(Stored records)
──────────────────────────────
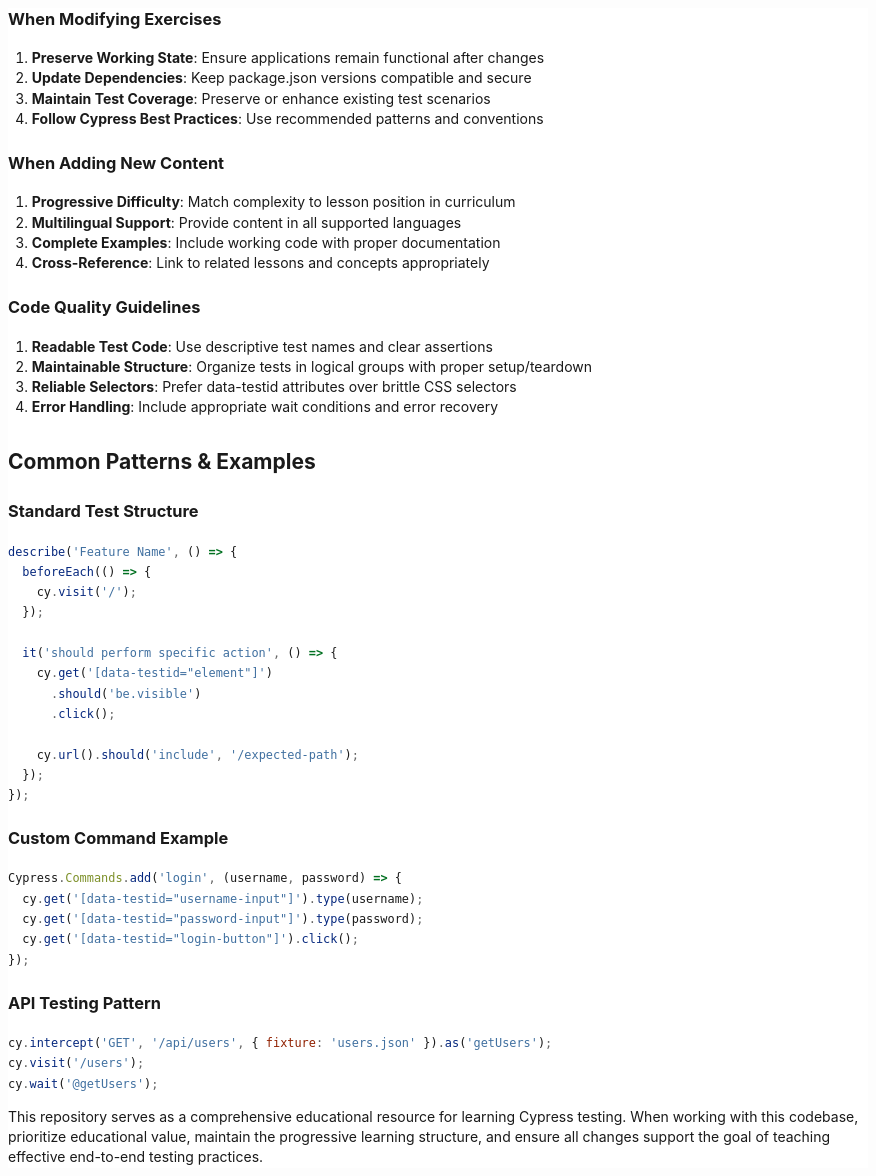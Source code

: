 ### When Modifying Exercises
1. **Preserve Working State**: Ensure applications remain functional after changes
2. **Update Dependencies**: Keep package.json versions compatible and secure
3. **Maintain Test Coverage**: Preserve or enhance existing test scenarios
4. **Follow Cypress Best Practices**: Use recommended patterns and conventions

### When Adding New Content
1. **Progressive Difficulty**: Match complexity to lesson position in curriculum
2. **Multilingual Support**: Provide content in all supported languages
3. **Complete Examples**: Include working code with proper documentation
4. **Cross-Reference**: Link to related lessons and concepts appropriately

### Code Quality Guidelines
1. **Readable Test Code**: Use descriptive test names and clear assertions
2. **Maintainable Structure**: Organize tests in logical groups with proper setup/teardown
3. **Reliable Selectors**: Prefer data-testid attributes over brittle CSS selectors
4. **Error Handling**: Include appropriate wait conditions and error recovery

## Common Patterns & Examples

### Standard Test Structure
```javascript
describe('Feature Name', () => {
  beforeEach(() => {
    cy.visit('/');
  });

  it('should perform specific action', () => {
    cy.get('[data-testid="element"]')
      .should('be.visible')
      .click();
    
    cy.url().should('include', '/expected-path');
  });
});
```

### Custom Command Example
```javascript
Cypress.Commands.add('login', (username, password) => {
  cy.get('[data-testid="username-input"]').type(username);
  cy.get('[data-testid="password-input"]').type(password);
  cy.get('[data-testid="login-button"]').click();
});
```

### API Testing Pattern
```javascript
cy.intercept('GET', '/api/users', { fixture: 'users.json' }).as('getUsers');
cy.visit('/users');
cy.wait('@getUsers');
```

This repository serves as a comprehensive educational resource for learning Cypress testing. When working with this codebase, prioritize educational value, maintain the progressive learning structure, and ensure all changes support the goal of teaching effective end-to-end testing practices.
──────────────────────────────
## What to do
Copy out the lines above exactly, beginning at the one that contains "2. **Multilingual Support**: Provide" and ending at the one that contains "1. **Readable Test".

## Solved exercise
2. **Multilingual Support**: Provide content in all supported languages
3. **Complete Examples**: Include working code with proper documentation
4. **Cross-Reference**: Link to related lessons and concepts appropriately

### Code Quality Guidelines
1. **Readable Test Code**: Use descriptive test names and clear assertions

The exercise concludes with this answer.